„Direkte Endlagerung“ ante portas

Bundesumweltminister Töpfer löst sich vom absoluten Vorrang der atomaren Wiederaufarbeitung / Kernforschungsanlage Karlsruhe hält direkte Endlagerung für „vorteilhafter“ / Konsens in Bund-Länder-Kommission „Atomkernenergie“ dennoch nicht in Sicht  ■  Von Giebel/Rosenkranz

Berlin (taz) - Bundesumweltminister Töpfer scheint vom bisher unumstößlichen Dogma des Vorrangs der Wiederaufarbeitung abgebrannter Brennlelemente vor der direkten Endlagerung abzurücken. Heute will der Länderausschuß mit dem Kompromißnamen „Atomkernenergie“ in Bonn versuchen, dem sogenannten entsorgungspolitischen Konsens zwischen Bund und unionsregierten Ländern auf der einen und den SPD-geführten Ländern auf der anderen Seite näherzukommen. Die SPD-Länder hatten auf einer Sondersitzung dieses Ausschusses vor zwei Wochen angekündigt, die Wiederaufarbeitung nach der vollständigen Verlagerung ins Ausland nicht länger als Entsorgungsnachweis für die bundesdeutschen Atomkraftwerke anerkennen zu wollen. Neben den SPD sitzen Töpfer auch wirtschaftliche und technische Probleme im Nacken: die Wiederaufarbeitung ist teurer als die direkte Endlagerung, die AKW-Betreiber ziehen „frische“ Uranbrennelemente den wiederaufgearbeiteten Mischoxid -Elementen vor, schließlich drohen bei der Wiederaufarbeitung europaweit enorme Überkapazitäten.
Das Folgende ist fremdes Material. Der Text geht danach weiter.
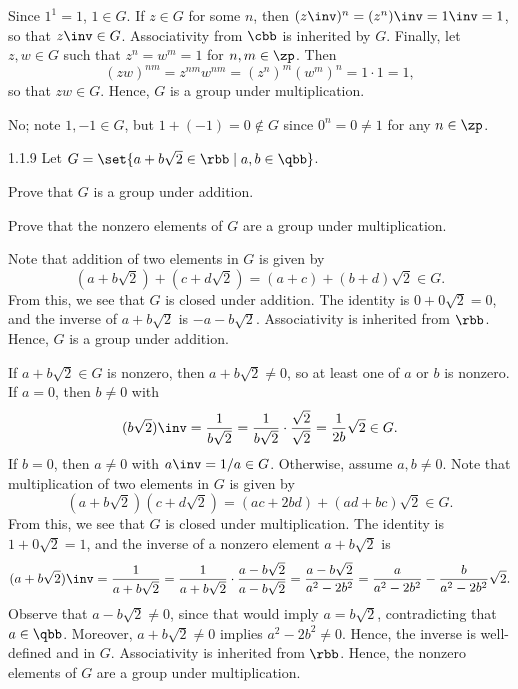 \begin{solenum}
    \item Since $1^1 = 1$, $1 \in G$.
	If $z \in G$ for some $n$, then $(z\inv)^n = (z^n)\inv = 1\inv = 1$, so that $z\inv \in G$.
	Associativity from $\cbb$ is inherited by $G$.
	Finally, let $z, w \in G$ such that $z^n = w^m = 1$ for $n, m \in \zp$.
	Then
    \[
    	(zw)^{nm} = z^{nm} w^{nm} = (z^n)^m (w^m)^n = 1 \cdot 1 = 1,
    \]
    so that $zw \in G$.
	Hence, $G$ is a group under multiplication.
    \item No; note $1, -1 \in G$, but $1 + (-1) = 0 \notin G$ since $0^n = 0 \neq 1$ for any $n \in \zp$.
\end{solenum}

\begin{exercise}{1.1.9}
    Let $G = \set{ a + b\sqrt{2} \in \rbb \mid a, b \in \qbb }$.
    \begin{subexercises}
        \item Prove that $G$ is a group under addition.
        \item Prove that the nonzero elements of $G$ are a group under multiplication.
        
    \end{subexercises}
\end{exercise}

\begin{solenum}
    \item Note that addition of two elements in $G$ is given by
    \[
    	(a + b\sqrt 2) + (c + d\sqrt 2) = (a + c) + (b + d)\sqrt 2 \in G.
    \]
    From this, we see that $G$ is closed under addition.
	The identity is $0 + 0\sqrt 2 = 0$, and the inverse of $a + b\sqrt 2$ is $-a - b\sqrt 2$.
	Associativity is inherited from $\rbb$.
	Hence, $G$ is a group under addition.
    \item If $a + b\sqrt 2 \in G$ is nonzero, then $a + b\sqrt 2 \neq 0$, so at least one of $a$ or $b$ is nonzero.
    If $a = 0$, then $b \neq 0$ with
    \[
        (b\sqrt 2)\inv = \frac{1}{b\sqrt 2} = \frac{1}{b\sqrt 2} \cdot \frac{\sqrt 2}{\sqrt 2} = \frac{1}{2b}\sqrt 2 \in G.
    \]
    If $b = 0$, then $a \neq 0$ with $a\inv = 1/a \in G$.
    Otherwise, assume $a, b \neq 0$.
    Note that multiplication of two elements in $G$ is given by
    \[
    	(a + b\sqrt 2)(c + d\sqrt 2) = (ac + 2bd) + (ad + bc)\sqrt 2 \in G.
    \]
    From this, we see that $G$ is closed under multiplication.
	The identity is $1 + 0\sqrt 2 = 1$, and the inverse of a nonzero element $a + b\sqrt 2$ is
    \[
    	(a + b\sqrt 2)\inv = \frac{1}{a + b\sqrt 2} = \frac{1}{a + b\sqrt 2} \cdot \frac{a - b\sqrt 2}{a - b\sqrt 2} = \frac{a - b\sqrt 2}{a^2 - 2b^2} = \frac a{a^2 - 2b^2} - \frac b{a^2 - 2b^2}\sqrt 2.
    \]
    Observe that $a - b\sqrt 2 \neq 0$, since that would imply $a = b\sqrt 2$, contradicting that $a \in \qbb$.
	Moreover, $a + b\sqrt 2 \neq 0$ implies $a^2 - 2b^2 \neq 0$.
	Hence, the inverse is well-defined and in $G$.
	Associativity is inherited from $\rbb$.
	Hence, the nonzero elements of $G$ are a group under multiplication.
\end{solenum}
Im Verlauf der Sondersitzung hatte der Vertreter des Kernforschungszentrum Karlsruhe, Dr. Closs, überaschend eindeutig die Position der SPD für die direkte Endlagerung unterstützt. Laut Sitzungsprotokoll führte Closs aus, daß „technologisch, aber auch unter wirtschaftlichen Gesichtspunkten die direkte Endlagerung im Verhältnis zur Wiederaufarbeitung zumindest gleichrangig, wenn nicht sogar als vorteilhafter anzusehen sei“.

Auch der Bundesreaktorminister beginnt offenbar die Realitäten anzuerkennen. Töpfer will die Grundsätze zur Entsorgungsvorsorge, auf die sich Bund und Länder 1980 geeinigt hatten, in Richtung einer größeren Gleichgewichtigkeit von Wiederaufarbeitung und direkter Endlagerung weiterentwickeln, ohne jedoch das Atomgesetz zu verändern. Die SPD möchte dagegen über eine Revision des Atomgesetzes den Vorrang für die Wiederaufarbeitung gänzlich abschaffen und damit die sogenannte „Plutoniumwirtschaft“ kippen.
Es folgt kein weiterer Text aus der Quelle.